> **PROBLEM DESCRIPTION**
In the entries below, find each line with the word "prices" and return it.

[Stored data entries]
· · ·
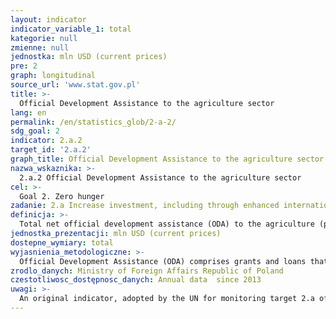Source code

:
 ```yaml
---
layout: indicator
indicator_variable_1: total
kategorie: null
zmienne: null
jednostka: mln USD (current prices)
pre: 2
graph: longitudinal
source_url: 'www.stat.gov.pl'
title: >-
  Official Development Assistance to the agriculture sector
lang: en
permalink: /en/statistics_glob/2-a-2/
sdg_goal: 2
indicator: 2.a.2
target_id: '2.a.2'
graph_title: Official Development Assistance to the agriculture sector
nazwa_wskaznika: >-
  2.a.2 Official Development Assistance to the agriculture sector
cel: >-
  Goal 2. Zero hunger
zadanie: 2.a Increase investment, including through enhanced international cooperation, in rural infrastructure, agricultural research and extension services, technology development and plant and livestock gene banks in order to enhance agricultural productive capacity in developing countries, in particular least developed countries
definicja: >-
  Total net official development assistance (ODA) to the agriculture (purpose code 311) and rural development (code 4304) sectors.
jednostka_prezentacji: mln USD (current prices)
dostepne_wymiary: total
wyjasnienia_metodologiczne: >-
  Official Development Assistance (ODA) comprises grants and loans that are provided by government agencies or international organizations to promote the economic development and welfare of developing countries. In order for loans to qualify as ODA, they need to comprise a grant element of at least: 45% of the total amount for LDCs and other LICs (calculated at the discount rate of 9 %), 15% for LMICs (calculated at the discount rate of 7%), 10% for UMICs (calculated at the discount rate of 6%). ODA also includes technical assistance that aims at developing human resources and raising qualifications as well as technical and productive capacity of the developing countries. Technical assistance consists in, i. a., conveying knowledge and experience in the form of training, sending experts and commencing research and/ or covering its resultant cost.No military equipment or services are reportable as ODA.Moreover, it is also required that a partner country benefitting from assistance is on the OECD DAC (Development Assistance Committee) list of ODA recipients.Depending on the form of its realisation, development assistance might be distinguished into: bilateral assistance which is undertaken by the donor country directly in the partner country or by an international organisation as earmarked contribution to the partner country or as a contribution for a specific programme/ fund managed by the organisation, multilateral assistance which is provided as a contribution to the general budgets of international organisations whose list is updated annually by the OECD-DAC Secretariat. Actual DAC OECD methodology for collecting data on ODA in Creditor Reporting System (CRS) allows for indicating the sector of support and the marker only in bilateral flows. Therefore, the indicator does not cover expenditures within multilateral assistance in the form of contributions to the general budgets of organisations, such as FAO and WFP, which also operate in agriculture area.Due to the current revision of ODA, it is expected that from 2018 the indicator will be presented as a grant equivalent including only the grant element multiplied by the value of a given flow. As a result, there will be no differentiation into net and gross ODA. Additionally, some methodological activities are being conducted to incorporate other flows into ODA, such as mobilised amount of money by the public sector from the private sector instruments. Furthermore, an alternative to ODA, TOSSD (Total Official Support for Sustainable Development) is being developed as an instrument for measuring means for SDGs implementation.Official Development Assistance in Poland is provided in accordance with the Development Cooperation Act of 16th September 2011 (Journal of Laws of 2011, No 234, item 1386). Polish development cooperation is based on the Multiannual Development Cooperation Programme, developed for a minimum period of four years. In accordance with the document, the development cooperation includes all the actions undertaken by the government administrative bodies in order to provide the developing countries with development assistance and humanitarian aid as well as the implementation of educational actions for raising awareness and better understanding of global issues and interdependencies.The development cooperation in Poland is coordinated by the Ministry of Foreign Affairs that has devised Multiannual Development Cooperation Programme for 2016-2020 in accordance with which the focus of Polish development cooperation has been placed on Eastern Partnership countries (Belarus, Georgia, Moldova, Ukraine) as well as Africa, Asia and Middle East (Ethiopia, Kenya, Senegal and Tanzania, Myanmar and Palestine).Polish development cooperation supports strengthening the rule of law, decentralization reforms and combat against corruption as well as human and civil rights compliance. Its main objectives cover the improvement of health care, better access to education and support for entrepreneurship and agriculture as well as natural environment protection including natural disasters prevention. Activities included in the programme are financed with the resources from the Ministry of Foreign Affairs, target reserve of the state budget, designed for the development cooperation, and from the funds of other ministries.
zrodlo_danych: Ministry of Foreign Affairs Republic of Poland
czestotliwosc_dostępnosc_danych: Annual data  since 2013
uwagi: >-
  An original indicator, adopted by the UN for monitoring target 2.a of the 2030 Agenda is 2.a.2 Total official flows (official development assistance plus other official flows) to the agriculture sector.For 2016 preliminary data.
---
```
· · ·
> **WRITTEN RESPONSE**
jednostka: mln USD (current prices)
jednostka_prezentacji: mln USD (current prices)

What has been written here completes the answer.